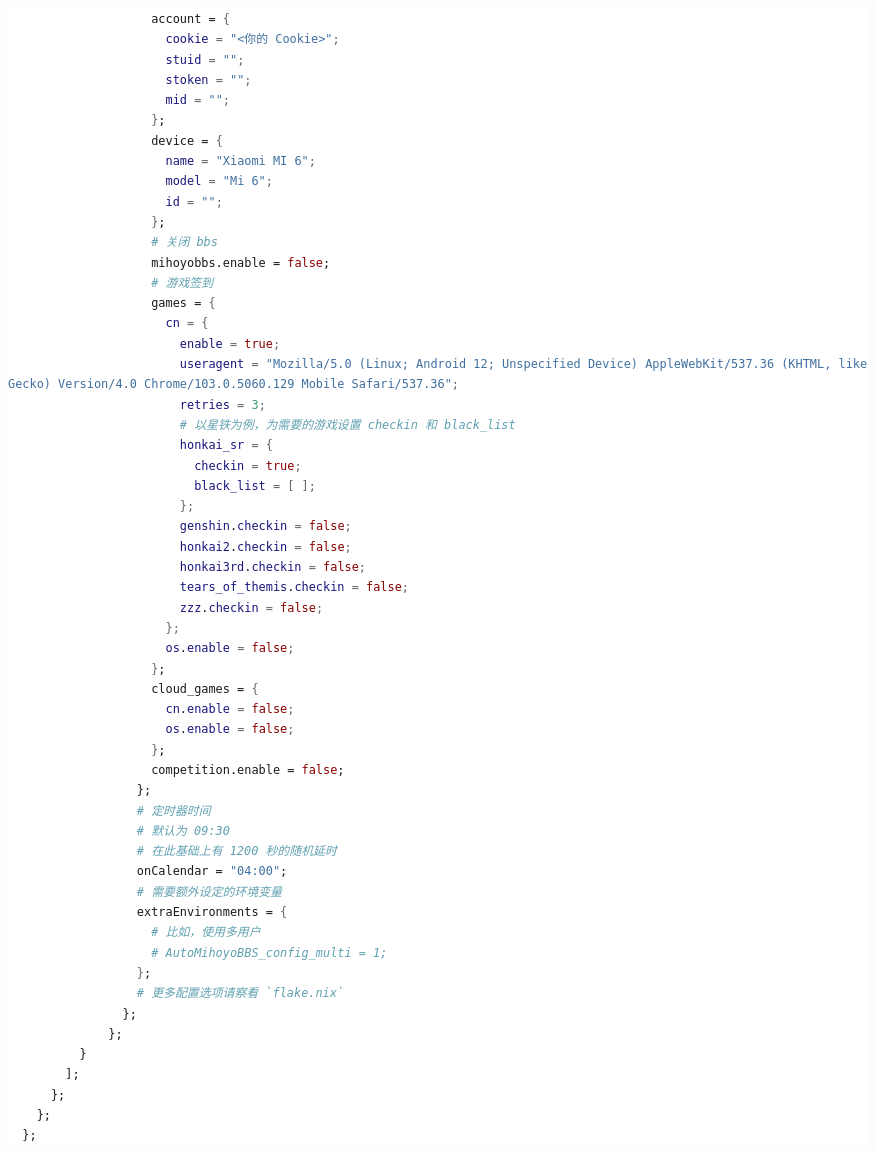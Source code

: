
 ```nix
                    account = {
                      cookie = "<你的 Cookie>";
                      stuid = "";
                      stoken = "";
                      mid = "";
                    };
                    device = {
                      name = "Xiaomi MI 6";
                      model = "Mi 6";
                      id = "";
                    };
                    # 关闭 bbs
                    mihoyobbs.enable = false;
                    # 游戏签到
                    games = {
                      cn = {
                        enable = true;
                        useragent = "Mozilla/5.0 (Linux; Android 12; Unspecified Device) AppleWebKit/537.36 (KHTML, like Gecko) Version/4.0 Chrome/103.0.5060.129 Mobile Safari/537.36";
                        retries = 3;
                        # 以星铁为例，为需要的游戏设置 checkin 和 black_list
                        honkai_sr = {
                          checkin = true;
                          black_list = [ ];
                        };
                        genshin.checkin = false;
                        honkai2.checkin = false;
                        honkai3rd.checkin = false;
                        tears_of_themis.checkin = false;
                        zzz.checkin = false;
                      };
                      os.enable = false;
                    };
                    cloud_games = {
                      cn.enable = false;
                      os.enable = false;
                    };
                    competition.enable = false;
                  };
                  # 定时器时间
                  # 默认为 09:30
                  # 在此基础上有 1200 秒的随机延时
                  onCalendar = "04:00";
                  # 需要额外设定的环境变量
                  extraEnvironments = {
                    # 比如，使用多用户
                    # AutoMihoyoBBS_config_multi = 1;
                  };
                  # 更多配置选项请察看 `flake.nix`
                };
              };
          }
        ];
      };
    };
  };
```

----

**TASK ITEM**
Without the pictures, retype the whole of the material above exactly.

**ANSWER BOX**
Source code

:
 ```nix
                    account = {
                      cookie = "<你的 Cookie>";
                      stuid = "";
                      stoken = "";
                      mid = "";
                    };
                    device = {
                      name = "Xiaomi MI 6";
                      model = "Mi 6";
                      id = "";
                    };
                    # 关闭 bbs
                    mihoyobbs.enable = false;
                    # 游戏签到
                    games = {
                      cn = {
                        enable = true;
                        useragent = "Mozilla/5.0 (Linux; Android 12; Unspecified Device) AppleWebKit/537.36 (KHTML, like Gecko) Version/4.0 Chrome/103.0.5060.129 Mobile Safari/537.36";
                        retries = 3;
                        # 以星铁为例，为需要的游戏设置 checkin 和 black_list
                        honkai_sr = {
                          checkin = true;
                          black_list = [ ];
                        };
                        genshin.checkin = false;
                        honkai2.checkin = false;
                        honkai3rd.checkin = false;
                        tears_of_themis.checkin = false;
                        zzz.checkin = false;
                      };
                      os.enable = false;
                    };
                    cloud_games = {
                      cn.enable = false;
                      os.enable = false;
                    };
                    competition.enable = false;
                  };
                  # 定时器时间
                  # 默认为 09:30
                  # 在此基础上有 1200 秒的随机延时
                  onCalendar = "04:00";
                  # 需要额外设定的环境变量
                  extraEnvironments = {
                    # 比如，使用多用户
                    # AutoMihoyoBBS_config_multi = 1;
                  };
                  # 更多配置选项请察看 `flake.nix`
                };
              };
          }
        ];
      };
    };
  };
```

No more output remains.